Exercise description: Everything from the first line of the material to the line containing "последнее обстоятельство превращает", inclusive, must be given again exactly; no pictures, and nothing past that line.
▼▼▼
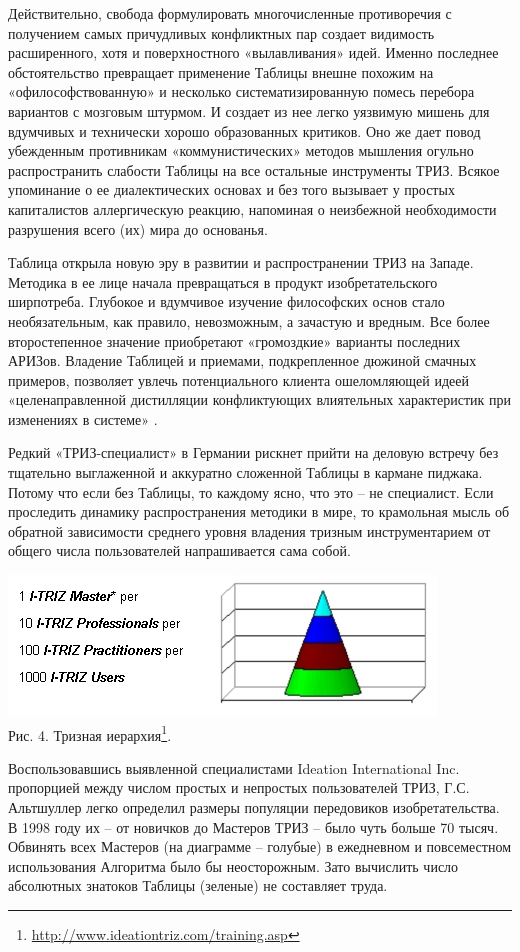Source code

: \documentclass[11pt,a4paper]{article}
\begin{document}
Действительно, свобода формулировать многочисленные противоречия с получением
самых причудливых конфликтных пар создает видимость расширенного, хотя и
поверхностного «вылавливания» идей. Именно последнее обстоятельство превращает
применение Таблицы внешне похожим на «офилософствованную» и несколько
систематизированную помесь перебора вариантов с мозговым штурмом. И создает из
нее легко уязвимую мишень для вдумчивых и технически хорошо образованных
критиков. Оно же дает повод убежденным противникам «коммунистических» методов
мышления огульно распространить слабости Таблицы на все остальные инструменты
ТРИЗ. Всякое упоминание о ее диалектических основах и без того вызывает у
простых капиталистов аллергическую реакцию, напоминая о неизбежной
необходимости разрушения всего (их) мира до основанья.

Таблица открыла новую эру в развитии и распространении ТРИЗ на Западе.
Методика в ее лице начала превращаться в продукт изобретательского ширпотреба.
Глубокое и вдумчивое изучение философских основ стало необязательным, как
правило, невозможным, а зачастую и вредным. Все более второстепенное значение
приобретают «громоздкие» варианты последних АРИЗов. Владение Таблицей и
приемами, подкрепленное дюжиной смачных примеров, позволяет увлечь
потенциального клиента ошеломляющей идеей «целенаправленной дистилляции
конфликтующих влиятельных характеристик при изменениях в системе»
\cite{Sietmann2001}. 

Редкий «ТРИЗ-специалист» в Германии рискнет прийти на деловую встречу без
тщательно выглаженной и аккуратно сложенной Таблицы в кармане пиджака. Потому
что если без Таблицы, то каждому ясно, что это -- не специалист. Если
проследить динамику распространения методики в мире, то крамольная мысль об
обратной зависимости среднего уровня владения тризным инструментарием от
общего числа пользователей напрашивается сама собой.

\begin{center}
  \includegraphics[width=.5\textwidth]{./6.jpg} \\
  Рис. 4. Тризная
  иерархия\footnote{\url{http://www.ideationtriz.com/training.asp}}. 
\end{center}

Воспользовавшись выявленной специалистами Ideation International Inc.
пропорцией между числом простых и непростых пользователей ТРИЗ,
Г.С. Альтшуллер легко определил размеры популяции передовиков
изобретательства. В 1998 году их -- от новичков до Мастеров ТРИЗ -- было чуть
больше 70 тысяч. Обвинять всех Мастеров (на диаграмме -- голубые) в ежедневном
и повсеместном использования Алгоритма было бы неосторожным. Зато вычислить
число абсолютных знатоков Таблицы (зеленые) не составляет труда.
\end{document}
▲▲▲
Expected answer:
Source code

: \documentclass[11pt,a4paper]{article}
\begin{document}
Действительно, свобода формулировать многочисленные противоречия с получением
самых причудливых конфликтных пар создает видимость расширенного, хотя и
поверхностного «вылавливания» идей. Именно последнее обстоятельство превращает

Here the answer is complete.